SAN FRANCISCO – Uber, the real-time ridesharing company in which drivers use their own cars to transport customers, said Tuesday that there was a significant data breach in 2016 that affected 57 million users and drivers.
CEO Dara Khosrowshahi said two people outside the company accessed user data stored on a third-party cloud-based service that the company uses. He said the incident did not breach the company’s corporate systems or infrastructure.
As of Tuesday, forensics experts do not have reason to believe that information such as trip location history, credit card numbers, bank account numbers, Social Security numbers or dates of birth were downloaded.

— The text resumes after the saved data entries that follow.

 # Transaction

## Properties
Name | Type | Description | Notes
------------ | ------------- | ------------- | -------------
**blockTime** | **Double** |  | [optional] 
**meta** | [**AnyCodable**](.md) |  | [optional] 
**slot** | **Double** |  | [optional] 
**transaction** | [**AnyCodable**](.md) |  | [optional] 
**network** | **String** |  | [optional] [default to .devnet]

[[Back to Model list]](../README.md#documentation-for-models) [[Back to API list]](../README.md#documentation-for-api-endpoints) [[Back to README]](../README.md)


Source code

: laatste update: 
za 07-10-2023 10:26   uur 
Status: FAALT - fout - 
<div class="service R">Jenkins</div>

However, the experts did say, however, that the unauthorized users were able to download and access other information, including:
- The names and driver’s license numbers of around 600,000 drivers in the United States and
- Some personal information of 57 million Uber users around the world, including the drivers described above. This information included names, email addresses and mobile phone numbers.
Khosrowshahi said Uber “took immediate steps to secure the data and shut down further unauthorized access,” making sure to identify the people responsible and obtain assurances that the downloaded data was destroyed.
In a preemptive response to questions of why this issue is just now being made known, Khosrowshahi said that he “had the same question” and has taken several actions to correct the misstep, including:
- Individually notifying drivers whose driver’s license numbers were downloaded
- Providing affected drivers with free credit monitoring and identity theft protection
- Monitoring the affected accounts and flagging them for additional fraud protection.
“None of this should have happened, and I will not make excuses for it,” Khosrowshahi said. “While I can’t erase the past, I can commit on behalf of every Uber employee that we will learn from our mistakes.”